Ricardo Campos e o "lado temporal" da informática
Como chegou a esta área profissional?
Comecei com uma licenciatura em Matemática Informática na Universidade da Beira Interior. Desde cedo procurei esta área da informática e depois o meu percurso foi todo à volta disto. Fiz um mestrado em Engenharia Informática também na UBI, já depois de ter passado por uma empresa de consultadoria. Na altura integrei a Business Intelligence na área da Data Warehouse uma área associada à análise temporal. No fundo isto acabou por estar um pouco na génese do meu percurso no doutoramento na origem do meu trabalho de doutoramento, recentemente defendido na Universidade do Porto (FCUP).

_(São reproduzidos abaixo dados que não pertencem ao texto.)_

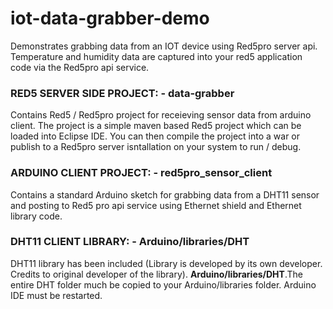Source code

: # iot-data-grabber-demo

Demonstrates grabbing data from an IOT device using Red5pro server api. Temperature and humidity data are captured into your red5 application code via the Red5pro api service.


### RED5 SERVER SIDE PROJECT: - data-grabber

Contains Red5 / Red5pro project for receieving sensor data from arduino client. The project is a simple maven based Red5 project which can be loaded into Eclipse IDE. You can then compile the project into a war or publish to a Red5pro server isntallation on your system to run  / debug.


### ARDUINO CLIENT PROJECT: - red5pro_sensor_client


Contains a standard Arduino sketch for grabbing data from a DHT11 sensor and posting to Red5 pro api service using Ethernet shield and Ethernet library code.


### DHT11 CLIENT LIBRARY: - Arduino/libraries/DHT

DHT11 library has been included (Library is developed by its own developer. Credits to original developer of the library).
**Arduino/libraries/DHT**.The entire DHT folder much be copied to your Arduino/libraries folder. Arduino IDE must be restarted.

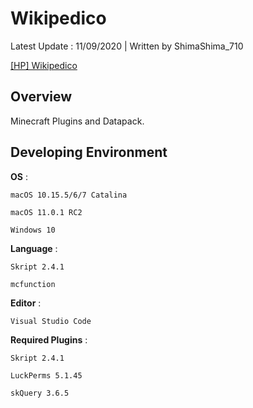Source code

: # Wikipedico
Latest Update : 11/09/2020 | Written by ShimaShima_710

[[HP] Wikipedico](https://wikipedico.studio.site)

## Overview
Minecraft Plugins and Datapack.

## Developing Environment
**OS** :

	macOS 10.15.5/6/7 Catalina

	macOS 11.0.1 RC2

	Windows 10

**Language** :

	Skript 2.4.1

	mcfunction

**Editor** :

	Visual Studio Code

**Required Plugins** :

	Skript 2.4.1

	LuckPerms 5.1.45

	skQuery 3.6.5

O que o atrai nesta área específica?
Desde logo o facto de descobrir coisas novas todos os dias. Em termos de investigação para mim é fantástico. A área de informática foi sempre uma área que eu tentei procurar, e na parte específica do doutoramento o que me atraiu foi o facto de sempre me interessar pelo aspeto temporal das coisas. Nesse sentido eu trabalhei na área dos motores de busca de informação, e eu achava, e continuo a achar, que ainda têm algo a evoluir especificamente nesta parte de apresentarem os resultados aos utilizadores numa perspetiva mais temporal. E de facto um pouco por ter trabalhado na área da Data Warehouse, isto acabou por originar em mim um maior interesse na área da informação relativa ao passado sob uma perspetiva agregadora dos resultados.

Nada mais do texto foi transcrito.